So what is a VAM?  There are many varieties and ways of calculating them, but, in short, VAMs use standardized testing data to show how much growth a student and/or group of students made between taking a standardized test once and then taking a test on the same skills again later.  Just as there are many ways of calculating VAMs, there are many different ways VAMs get used.  As of late, VAMs are being used in attempts to attribute student growth (or lack thereof) to a teacher or school.  Unlike straight up proficiency measures (whether a student meets on the Math CRCT for example), VAMs show how much growth a student made, regardless of whether he or she met the standard (like gaining 20 points on the Math CRCT).

If you’ve read this blog in the past, you know that I share the views of many educational psychometricians in cautioning against over-interpreting or mis-using VAMs.  In general, I think VAMs can be one useful data point (mainly in reading and math) in assessing a student or school, especially if lower proficiency rates are masking real progress being made by students (and teachers) in reading comprehension or math fluency.  And it is the phrase “one data point” that I especially want to emphasize here because I think it has real and significant implications for our students and schools.  So significant, in fact, that I am willing to risk the embarrassment of this middle school picture of me in a California Raisins t-shirt with Tree Rollins to make my point and keep you reading.

You see, many years ago, in the fanfare of the grand opening of a fast food restaurant near my home, I was talked into taking part in a free throw-shooting contest.  Grand prize: Atlanta Hawks season tickets.  I nailed 13 straight free throws in my turn, which, at the end of the day-long contest, left me tied with a gentleman in his 30’s.  Time for a shoot-off.  Much to the disappointment of my competitor, with ice water in my middle school veins, I bested him.  Probably the crowning moment of my athletic career.  As I posed for my picture with Hawks legend Tree Rollins (apparently Dominique or Spud were not available for this event), he said to me, “If the rest of your game is as good as your free throws, we might have to get you to suit up.”  And in Tree’s comment, there is a lesson about our use of single points of data.

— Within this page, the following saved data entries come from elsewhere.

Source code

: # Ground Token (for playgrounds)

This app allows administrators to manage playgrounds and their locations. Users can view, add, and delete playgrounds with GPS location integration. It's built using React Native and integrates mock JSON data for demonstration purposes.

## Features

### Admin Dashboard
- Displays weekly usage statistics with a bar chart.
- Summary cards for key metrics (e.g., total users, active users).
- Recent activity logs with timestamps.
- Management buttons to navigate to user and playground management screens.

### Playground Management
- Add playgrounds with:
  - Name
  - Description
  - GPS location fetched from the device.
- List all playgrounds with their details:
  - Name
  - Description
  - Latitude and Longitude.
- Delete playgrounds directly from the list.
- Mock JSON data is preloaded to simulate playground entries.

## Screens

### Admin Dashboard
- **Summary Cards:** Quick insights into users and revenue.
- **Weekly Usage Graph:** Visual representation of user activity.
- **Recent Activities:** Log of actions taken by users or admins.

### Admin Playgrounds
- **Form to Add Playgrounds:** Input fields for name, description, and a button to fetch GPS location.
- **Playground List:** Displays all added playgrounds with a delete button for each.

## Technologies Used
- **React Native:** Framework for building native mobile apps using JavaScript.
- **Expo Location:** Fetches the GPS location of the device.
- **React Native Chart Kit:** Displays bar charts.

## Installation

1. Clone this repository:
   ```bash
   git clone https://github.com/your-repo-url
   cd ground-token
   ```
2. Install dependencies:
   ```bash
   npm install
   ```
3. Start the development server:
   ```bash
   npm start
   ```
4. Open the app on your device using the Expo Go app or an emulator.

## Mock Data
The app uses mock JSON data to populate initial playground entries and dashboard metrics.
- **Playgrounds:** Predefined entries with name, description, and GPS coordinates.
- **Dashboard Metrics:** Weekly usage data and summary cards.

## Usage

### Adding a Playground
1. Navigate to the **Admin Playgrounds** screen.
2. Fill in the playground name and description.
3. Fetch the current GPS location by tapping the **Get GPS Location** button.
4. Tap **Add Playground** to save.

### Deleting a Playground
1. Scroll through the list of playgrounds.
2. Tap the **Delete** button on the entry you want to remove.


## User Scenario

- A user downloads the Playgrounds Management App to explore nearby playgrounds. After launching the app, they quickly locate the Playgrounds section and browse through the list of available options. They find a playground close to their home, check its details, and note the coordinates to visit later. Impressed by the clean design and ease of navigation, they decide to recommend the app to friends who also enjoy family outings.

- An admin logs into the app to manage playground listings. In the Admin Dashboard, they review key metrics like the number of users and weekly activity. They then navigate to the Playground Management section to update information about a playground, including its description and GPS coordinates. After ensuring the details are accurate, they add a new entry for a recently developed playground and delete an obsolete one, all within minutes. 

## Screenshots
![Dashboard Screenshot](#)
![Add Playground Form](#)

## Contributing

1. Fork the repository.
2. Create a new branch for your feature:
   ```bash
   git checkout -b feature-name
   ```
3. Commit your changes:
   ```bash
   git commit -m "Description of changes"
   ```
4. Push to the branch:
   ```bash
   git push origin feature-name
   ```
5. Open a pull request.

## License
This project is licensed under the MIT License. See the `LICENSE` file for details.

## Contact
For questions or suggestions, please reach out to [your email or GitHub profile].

At the risk of coming across as immodest, I had pretty good proficiency when it came to free throw shooting.  With a hoop in my driveway, I often shot baskets after school and got good at making them.  But, at that point, I’d never played organized basketball before, so, the “rest of my game” probably was not very good at all.  So simple proficiency measures on their own—whether how many free throws you can make or how many questions you get right on the CRCT—cannot give us very complete pictures of complex tasks like playing basketball or learning.  Neither, though, can VAMs.  To extend the basketball reference, consider two NBA players of about the same career free throw proficiency level.  One showed more growth over the course of his career—from under 70% to several times above 85% as compared to the other player’s smaller growth from a low to a high season of 69% to 78%.  The larger growth is from the aforementioned Mr. Tree Rollins.  The other, “lesser” player in this comparison?  LeBron James.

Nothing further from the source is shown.